- **Problem details**
Find and copy every line in the records that includes the string "accept".

__________

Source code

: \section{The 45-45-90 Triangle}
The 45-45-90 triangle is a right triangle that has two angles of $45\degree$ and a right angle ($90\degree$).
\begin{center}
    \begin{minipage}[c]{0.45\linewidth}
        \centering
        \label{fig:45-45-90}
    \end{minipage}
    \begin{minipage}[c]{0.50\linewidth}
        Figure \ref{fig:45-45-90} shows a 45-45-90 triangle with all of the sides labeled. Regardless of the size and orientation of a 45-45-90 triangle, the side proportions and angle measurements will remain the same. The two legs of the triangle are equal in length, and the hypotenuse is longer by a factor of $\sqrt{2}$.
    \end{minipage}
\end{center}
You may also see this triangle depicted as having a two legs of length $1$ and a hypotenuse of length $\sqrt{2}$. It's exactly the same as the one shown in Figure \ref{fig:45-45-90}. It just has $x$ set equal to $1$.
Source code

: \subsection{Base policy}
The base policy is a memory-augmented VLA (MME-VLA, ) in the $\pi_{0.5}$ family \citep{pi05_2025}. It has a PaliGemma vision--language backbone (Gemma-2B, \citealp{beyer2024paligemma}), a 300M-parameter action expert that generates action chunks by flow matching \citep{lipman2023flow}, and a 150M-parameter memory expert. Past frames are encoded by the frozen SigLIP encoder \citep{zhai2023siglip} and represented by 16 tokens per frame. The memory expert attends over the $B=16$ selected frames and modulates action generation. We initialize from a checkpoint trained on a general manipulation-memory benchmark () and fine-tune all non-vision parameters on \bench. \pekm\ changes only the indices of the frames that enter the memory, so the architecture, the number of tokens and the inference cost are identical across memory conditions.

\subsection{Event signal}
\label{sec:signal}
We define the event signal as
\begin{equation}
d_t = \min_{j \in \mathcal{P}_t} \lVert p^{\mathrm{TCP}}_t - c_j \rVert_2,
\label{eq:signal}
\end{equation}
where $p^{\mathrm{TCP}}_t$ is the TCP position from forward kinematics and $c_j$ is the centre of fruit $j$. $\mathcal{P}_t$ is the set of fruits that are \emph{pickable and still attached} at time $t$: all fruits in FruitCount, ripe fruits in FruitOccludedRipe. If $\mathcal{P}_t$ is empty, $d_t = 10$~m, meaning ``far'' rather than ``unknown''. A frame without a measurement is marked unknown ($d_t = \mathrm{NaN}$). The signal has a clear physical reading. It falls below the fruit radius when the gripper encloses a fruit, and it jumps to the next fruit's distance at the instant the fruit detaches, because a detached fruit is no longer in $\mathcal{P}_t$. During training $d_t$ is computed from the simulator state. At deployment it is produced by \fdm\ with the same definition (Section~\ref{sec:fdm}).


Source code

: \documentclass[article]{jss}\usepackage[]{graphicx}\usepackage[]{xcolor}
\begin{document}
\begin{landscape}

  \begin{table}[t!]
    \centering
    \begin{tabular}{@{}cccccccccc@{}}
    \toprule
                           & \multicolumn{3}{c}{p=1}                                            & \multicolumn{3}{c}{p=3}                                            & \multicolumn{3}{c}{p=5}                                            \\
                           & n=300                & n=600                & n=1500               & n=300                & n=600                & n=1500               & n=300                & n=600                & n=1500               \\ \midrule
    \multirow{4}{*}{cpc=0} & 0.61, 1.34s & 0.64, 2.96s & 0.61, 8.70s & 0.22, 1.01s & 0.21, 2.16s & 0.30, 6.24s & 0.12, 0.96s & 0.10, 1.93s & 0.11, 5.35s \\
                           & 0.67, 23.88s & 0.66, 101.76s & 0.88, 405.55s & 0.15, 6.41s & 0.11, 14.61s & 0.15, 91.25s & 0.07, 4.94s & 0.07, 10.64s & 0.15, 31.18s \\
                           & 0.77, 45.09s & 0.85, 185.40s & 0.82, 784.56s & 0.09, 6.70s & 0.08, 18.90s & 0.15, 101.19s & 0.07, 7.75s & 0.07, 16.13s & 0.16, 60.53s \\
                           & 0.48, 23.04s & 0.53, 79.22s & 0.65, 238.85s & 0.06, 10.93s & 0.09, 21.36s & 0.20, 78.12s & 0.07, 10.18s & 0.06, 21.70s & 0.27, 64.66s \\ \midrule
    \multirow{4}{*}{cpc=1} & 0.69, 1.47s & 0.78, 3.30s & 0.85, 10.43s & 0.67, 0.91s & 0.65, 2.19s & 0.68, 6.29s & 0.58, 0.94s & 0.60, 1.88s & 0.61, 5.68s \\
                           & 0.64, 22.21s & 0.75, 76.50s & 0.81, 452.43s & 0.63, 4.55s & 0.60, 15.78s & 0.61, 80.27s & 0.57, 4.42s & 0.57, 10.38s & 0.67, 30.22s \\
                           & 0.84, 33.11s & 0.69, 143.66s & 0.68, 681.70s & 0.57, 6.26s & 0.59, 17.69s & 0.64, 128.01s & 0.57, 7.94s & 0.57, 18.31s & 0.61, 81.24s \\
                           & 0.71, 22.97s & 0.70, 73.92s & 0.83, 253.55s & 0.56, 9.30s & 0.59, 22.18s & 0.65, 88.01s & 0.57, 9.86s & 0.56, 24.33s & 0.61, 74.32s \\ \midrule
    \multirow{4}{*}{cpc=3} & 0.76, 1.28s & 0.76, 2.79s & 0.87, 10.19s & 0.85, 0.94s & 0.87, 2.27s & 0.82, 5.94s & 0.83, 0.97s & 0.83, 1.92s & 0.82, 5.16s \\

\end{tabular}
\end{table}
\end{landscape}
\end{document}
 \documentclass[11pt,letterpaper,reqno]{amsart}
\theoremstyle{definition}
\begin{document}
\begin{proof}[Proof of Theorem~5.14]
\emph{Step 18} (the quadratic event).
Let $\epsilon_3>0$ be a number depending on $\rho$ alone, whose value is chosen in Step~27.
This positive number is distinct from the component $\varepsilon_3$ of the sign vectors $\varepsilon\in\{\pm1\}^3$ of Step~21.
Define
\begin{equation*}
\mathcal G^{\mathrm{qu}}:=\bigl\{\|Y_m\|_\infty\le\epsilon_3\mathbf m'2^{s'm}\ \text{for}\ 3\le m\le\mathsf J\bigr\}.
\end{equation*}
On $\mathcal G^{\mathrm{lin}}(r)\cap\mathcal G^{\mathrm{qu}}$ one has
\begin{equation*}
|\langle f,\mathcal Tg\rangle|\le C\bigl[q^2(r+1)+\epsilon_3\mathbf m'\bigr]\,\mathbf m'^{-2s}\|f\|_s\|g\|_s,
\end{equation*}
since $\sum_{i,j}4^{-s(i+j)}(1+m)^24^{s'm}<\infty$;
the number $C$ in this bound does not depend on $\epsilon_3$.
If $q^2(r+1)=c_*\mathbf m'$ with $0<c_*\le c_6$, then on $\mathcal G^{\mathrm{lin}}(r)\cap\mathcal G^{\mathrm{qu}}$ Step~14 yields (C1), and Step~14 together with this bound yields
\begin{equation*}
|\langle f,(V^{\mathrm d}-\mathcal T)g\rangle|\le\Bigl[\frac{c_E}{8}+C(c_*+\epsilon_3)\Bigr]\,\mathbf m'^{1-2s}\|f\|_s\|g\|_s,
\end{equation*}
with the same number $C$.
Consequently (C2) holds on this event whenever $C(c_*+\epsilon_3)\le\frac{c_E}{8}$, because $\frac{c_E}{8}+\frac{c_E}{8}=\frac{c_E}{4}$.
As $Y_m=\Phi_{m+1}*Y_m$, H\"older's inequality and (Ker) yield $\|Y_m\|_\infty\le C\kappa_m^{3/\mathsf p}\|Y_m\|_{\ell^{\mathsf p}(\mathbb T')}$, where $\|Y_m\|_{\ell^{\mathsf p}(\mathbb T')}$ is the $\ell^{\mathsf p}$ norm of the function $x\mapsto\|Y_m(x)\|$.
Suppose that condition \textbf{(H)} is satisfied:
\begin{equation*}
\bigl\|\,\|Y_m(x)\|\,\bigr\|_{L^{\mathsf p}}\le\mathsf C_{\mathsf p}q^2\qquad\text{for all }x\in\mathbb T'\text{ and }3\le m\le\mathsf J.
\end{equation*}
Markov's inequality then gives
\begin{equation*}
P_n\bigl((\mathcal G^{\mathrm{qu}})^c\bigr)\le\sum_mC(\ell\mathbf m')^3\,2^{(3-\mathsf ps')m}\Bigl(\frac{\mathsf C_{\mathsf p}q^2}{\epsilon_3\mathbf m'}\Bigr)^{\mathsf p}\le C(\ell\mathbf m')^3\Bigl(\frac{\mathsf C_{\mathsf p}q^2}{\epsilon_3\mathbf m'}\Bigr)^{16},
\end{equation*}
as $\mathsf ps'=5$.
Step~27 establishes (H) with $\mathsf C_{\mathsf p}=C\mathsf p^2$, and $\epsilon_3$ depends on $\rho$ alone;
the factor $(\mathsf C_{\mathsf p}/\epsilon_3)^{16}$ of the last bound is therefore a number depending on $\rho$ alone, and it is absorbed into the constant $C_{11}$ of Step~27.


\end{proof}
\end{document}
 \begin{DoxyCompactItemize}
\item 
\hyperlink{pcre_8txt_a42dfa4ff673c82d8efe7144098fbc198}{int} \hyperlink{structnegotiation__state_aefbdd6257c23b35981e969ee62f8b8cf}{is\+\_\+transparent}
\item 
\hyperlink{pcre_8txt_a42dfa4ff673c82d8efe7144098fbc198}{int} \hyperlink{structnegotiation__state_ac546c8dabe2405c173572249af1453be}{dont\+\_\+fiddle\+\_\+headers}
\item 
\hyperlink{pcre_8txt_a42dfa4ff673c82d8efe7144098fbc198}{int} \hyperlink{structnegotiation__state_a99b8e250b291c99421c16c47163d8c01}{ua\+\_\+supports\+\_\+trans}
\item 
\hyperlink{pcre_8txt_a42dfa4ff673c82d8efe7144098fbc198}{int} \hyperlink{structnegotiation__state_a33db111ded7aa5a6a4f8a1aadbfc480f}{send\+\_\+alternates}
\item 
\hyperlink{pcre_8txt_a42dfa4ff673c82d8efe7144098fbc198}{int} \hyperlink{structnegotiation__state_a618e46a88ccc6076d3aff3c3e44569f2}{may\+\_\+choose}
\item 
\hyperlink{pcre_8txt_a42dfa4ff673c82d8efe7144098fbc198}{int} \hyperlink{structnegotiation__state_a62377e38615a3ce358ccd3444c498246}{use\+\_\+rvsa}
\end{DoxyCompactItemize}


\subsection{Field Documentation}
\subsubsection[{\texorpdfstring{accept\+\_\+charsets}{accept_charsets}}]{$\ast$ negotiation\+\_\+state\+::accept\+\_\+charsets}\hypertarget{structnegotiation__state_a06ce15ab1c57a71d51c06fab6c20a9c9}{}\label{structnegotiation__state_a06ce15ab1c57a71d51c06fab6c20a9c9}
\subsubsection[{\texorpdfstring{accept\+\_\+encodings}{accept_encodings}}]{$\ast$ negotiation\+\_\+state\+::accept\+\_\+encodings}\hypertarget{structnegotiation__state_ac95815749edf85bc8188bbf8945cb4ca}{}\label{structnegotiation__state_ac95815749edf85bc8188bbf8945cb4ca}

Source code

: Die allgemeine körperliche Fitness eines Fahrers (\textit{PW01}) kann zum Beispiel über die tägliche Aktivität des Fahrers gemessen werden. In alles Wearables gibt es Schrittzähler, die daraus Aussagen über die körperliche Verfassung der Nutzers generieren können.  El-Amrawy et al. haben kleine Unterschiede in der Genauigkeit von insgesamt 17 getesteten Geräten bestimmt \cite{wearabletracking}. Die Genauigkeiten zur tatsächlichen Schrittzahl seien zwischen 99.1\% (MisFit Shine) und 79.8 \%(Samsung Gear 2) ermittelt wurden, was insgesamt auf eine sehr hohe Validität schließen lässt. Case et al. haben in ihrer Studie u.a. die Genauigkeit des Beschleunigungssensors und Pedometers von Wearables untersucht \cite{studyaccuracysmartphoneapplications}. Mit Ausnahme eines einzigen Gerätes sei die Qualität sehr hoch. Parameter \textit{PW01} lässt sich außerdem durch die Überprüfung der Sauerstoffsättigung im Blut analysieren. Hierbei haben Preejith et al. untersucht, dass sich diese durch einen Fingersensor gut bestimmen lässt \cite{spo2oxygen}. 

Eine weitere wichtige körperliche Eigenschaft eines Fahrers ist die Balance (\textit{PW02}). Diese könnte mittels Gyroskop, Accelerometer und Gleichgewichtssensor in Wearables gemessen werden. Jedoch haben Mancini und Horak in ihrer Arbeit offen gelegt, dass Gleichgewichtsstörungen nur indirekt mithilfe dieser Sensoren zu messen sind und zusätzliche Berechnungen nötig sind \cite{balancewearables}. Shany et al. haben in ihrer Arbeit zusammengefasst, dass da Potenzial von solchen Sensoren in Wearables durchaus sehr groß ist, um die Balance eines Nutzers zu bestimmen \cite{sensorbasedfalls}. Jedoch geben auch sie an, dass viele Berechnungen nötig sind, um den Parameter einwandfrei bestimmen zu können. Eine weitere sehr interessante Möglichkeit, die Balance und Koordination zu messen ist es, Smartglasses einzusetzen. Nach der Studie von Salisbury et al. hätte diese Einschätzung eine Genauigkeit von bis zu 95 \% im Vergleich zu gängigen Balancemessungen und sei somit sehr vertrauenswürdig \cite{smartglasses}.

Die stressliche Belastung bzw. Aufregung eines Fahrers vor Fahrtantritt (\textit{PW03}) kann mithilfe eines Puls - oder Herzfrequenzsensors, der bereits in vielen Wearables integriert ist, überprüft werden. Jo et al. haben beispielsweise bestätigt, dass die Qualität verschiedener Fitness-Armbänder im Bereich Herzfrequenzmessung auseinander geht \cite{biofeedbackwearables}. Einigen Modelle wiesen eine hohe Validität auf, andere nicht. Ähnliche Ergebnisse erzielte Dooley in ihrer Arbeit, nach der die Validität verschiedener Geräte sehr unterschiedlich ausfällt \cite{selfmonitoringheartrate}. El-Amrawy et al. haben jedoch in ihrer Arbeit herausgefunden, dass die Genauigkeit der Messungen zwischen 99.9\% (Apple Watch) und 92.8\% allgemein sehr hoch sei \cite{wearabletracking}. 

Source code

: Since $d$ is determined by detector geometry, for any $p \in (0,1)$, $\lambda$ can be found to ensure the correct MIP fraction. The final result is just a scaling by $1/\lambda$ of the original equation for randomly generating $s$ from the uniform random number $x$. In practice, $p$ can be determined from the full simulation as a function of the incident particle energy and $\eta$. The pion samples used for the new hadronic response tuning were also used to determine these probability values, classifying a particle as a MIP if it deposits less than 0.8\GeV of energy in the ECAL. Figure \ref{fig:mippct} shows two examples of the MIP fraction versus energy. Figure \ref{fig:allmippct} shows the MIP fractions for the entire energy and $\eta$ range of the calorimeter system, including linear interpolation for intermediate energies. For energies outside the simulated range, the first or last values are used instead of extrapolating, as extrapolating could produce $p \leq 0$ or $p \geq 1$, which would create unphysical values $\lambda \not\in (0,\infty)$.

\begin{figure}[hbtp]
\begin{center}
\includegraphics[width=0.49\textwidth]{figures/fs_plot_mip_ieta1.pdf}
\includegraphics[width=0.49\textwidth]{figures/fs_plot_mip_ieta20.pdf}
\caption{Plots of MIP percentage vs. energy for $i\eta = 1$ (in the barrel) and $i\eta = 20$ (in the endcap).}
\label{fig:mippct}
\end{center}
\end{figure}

__________

- **Task result**
\subsubsection[{\texorpdfstring{accept\+\_\+charsets}{accept_charsets}}]{$\ast$ negotiation\+\_\+state\+::accept\+\_\+charsets}\hypertarget{structnegotiation__state_a06ce15ab1c57a71d51c06fab6c20a9c9}{}\label{structnegotiation__state_a06ce15ab1c57a71d51c06fab6c20a9c9}
\subsubsection[{\texorpdfstring{accept\+\_\+encodings}{accept_encodings}}]{$\ast$ negotiation\+\_\+state\+::accept\+\_\+encodings}\hypertarget{structnegotiation__state_ac95815749edf85bc8188bbf8945cb4ca}{}\label{structnegotiation__state_ac95815749edf85bc8188bbf8945cb4ca}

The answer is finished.